» **Exercise directions**: Each record must appear in your answer exactly as it does below.

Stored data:
==========

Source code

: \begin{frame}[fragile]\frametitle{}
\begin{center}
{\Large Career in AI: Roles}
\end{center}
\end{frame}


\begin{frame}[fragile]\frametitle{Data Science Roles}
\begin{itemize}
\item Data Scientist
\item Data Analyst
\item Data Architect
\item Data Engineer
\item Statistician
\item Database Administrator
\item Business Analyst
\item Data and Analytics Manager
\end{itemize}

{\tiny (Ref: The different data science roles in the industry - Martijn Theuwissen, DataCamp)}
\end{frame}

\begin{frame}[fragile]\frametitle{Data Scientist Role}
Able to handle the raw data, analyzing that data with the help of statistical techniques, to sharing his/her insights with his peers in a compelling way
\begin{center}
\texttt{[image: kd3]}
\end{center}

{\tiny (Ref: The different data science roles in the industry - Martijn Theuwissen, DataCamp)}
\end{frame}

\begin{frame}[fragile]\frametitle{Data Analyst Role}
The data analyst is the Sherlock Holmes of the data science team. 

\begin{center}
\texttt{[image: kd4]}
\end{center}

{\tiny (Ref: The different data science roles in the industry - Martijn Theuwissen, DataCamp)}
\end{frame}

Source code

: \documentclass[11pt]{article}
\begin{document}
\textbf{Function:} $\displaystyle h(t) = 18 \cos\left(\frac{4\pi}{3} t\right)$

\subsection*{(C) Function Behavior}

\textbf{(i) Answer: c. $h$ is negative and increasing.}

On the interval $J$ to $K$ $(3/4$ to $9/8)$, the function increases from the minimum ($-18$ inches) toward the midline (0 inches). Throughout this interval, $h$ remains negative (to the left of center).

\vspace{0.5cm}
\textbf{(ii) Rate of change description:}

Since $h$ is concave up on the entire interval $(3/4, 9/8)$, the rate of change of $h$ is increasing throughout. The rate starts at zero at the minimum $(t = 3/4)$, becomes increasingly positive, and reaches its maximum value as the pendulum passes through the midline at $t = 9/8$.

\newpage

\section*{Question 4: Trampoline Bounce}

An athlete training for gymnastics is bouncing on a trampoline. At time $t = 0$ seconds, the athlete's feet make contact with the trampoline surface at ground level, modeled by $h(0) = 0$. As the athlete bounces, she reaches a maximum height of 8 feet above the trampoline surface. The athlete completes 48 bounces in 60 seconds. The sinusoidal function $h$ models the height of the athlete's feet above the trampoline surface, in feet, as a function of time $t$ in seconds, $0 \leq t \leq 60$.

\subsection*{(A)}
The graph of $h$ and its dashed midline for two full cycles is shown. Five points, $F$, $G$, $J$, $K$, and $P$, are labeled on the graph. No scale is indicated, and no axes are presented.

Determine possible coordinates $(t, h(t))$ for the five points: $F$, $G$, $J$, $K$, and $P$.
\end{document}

==========

» **Response to the task**:
Source code

: \begin{frame}[fragile]\frametitle{}
\begin{center}
{\Large Career in AI: Roles}
\end{center}
\end{frame}


\begin{frame}[fragile]\frametitle{Data Science Roles}
\begin{itemize}
\item Data Scientist
\item Data Analyst
\item Data Architect
\item Data Engineer
\item Statistician
\item Database Administrator
\item Business Analyst
\item Data and Analytics Manager
\end{itemize}

{\tiny (Ref: The different data science roles in the industry - Martijn Theuwissen, DataCamp)}
\end{frame}

\begin{frame}[fragile]\frametitle{Data Scientist Role}
Able to handle the raw data, analyzing that data with the help of statistical techniques, to sharing his/her insights with his peers in a compelling way
\begin{center}
\texttt{[image: kd3]}
\end{center}

{\tiny (Ref: The different data science roles in the industry - Martijn Theuwissen, DataCamp)}
\end{frame}

\begin{frame}[fragile]\frametitle{Data Analyst Role}
The data analyst is the Sherlock Holmes of the data science team. 

\begin{center}
\texttt{[image: kd4]}
\end{center}

{\tiny (Ref: The different data science roles in the industry - Martijn Theuwissen, DataCamp)}
\end{frame}

Source code

: \documentclass[11pt]{article}
\begin{document}
\textbf{Function:} $\displaystyle h(t) = 18 \cos\left(\frac{4\pi}{3} t\right)$

\subsection*{(C) Function Behavior}

\textbf{(i) Answer: c. $h$ is negative and increasing.}

On the interval $J$ to $K$ $(3/4$ to $9/8)$, the function increases from the minimum ($-18$ inches) toward the midline (0 inches). Throughout this interval, $h$ remains negative (to the left of center).

\vspace{0.5cm}
\textbf{(ii) Rate of change description:}

Since $h$ is concave up on the entire interval $(3/4, 9/8)$, the rate of change of $h$ is increasing throughout. The rate starts at zero at the minimum $(t = 3/4)$, becomes increasingly positive, and reaches its maximum value as the pendulum passes through the midline at $t = 9/8$.

\newpage

\section*{Question 4: Trampoline Bounce}

An athlete training for gymnastics is bouncing on a trampoline. At time $t = 0$ seconds, the athlete's feet make contact with the trampoline surface at ground level, modeled by $h(0) = 0$. As the athlete bounces, she reaches a maximum height of 8 feet above the trampoline surface. The athlete completes 48 bounces in 60 seconds. The sinusoidal function $h$ models the height of the athlete's feet above the trampoline surface, in feet, as a function of time $t$ in seconds, $0 \leq t \leq 60$.

\subsection*{(A)}
The graph of $h$ and its dashed midline for two full cycles is shown. Five points, $F$, $G$, $J$, $K$, and $P$, are labeled on the graph. No scale is indicated, and no axes are presented.

Determine possible coordinates $(t, h(t))$ for the five points: $F$, $G$, $J$, $K$, and $P$.
\end{document}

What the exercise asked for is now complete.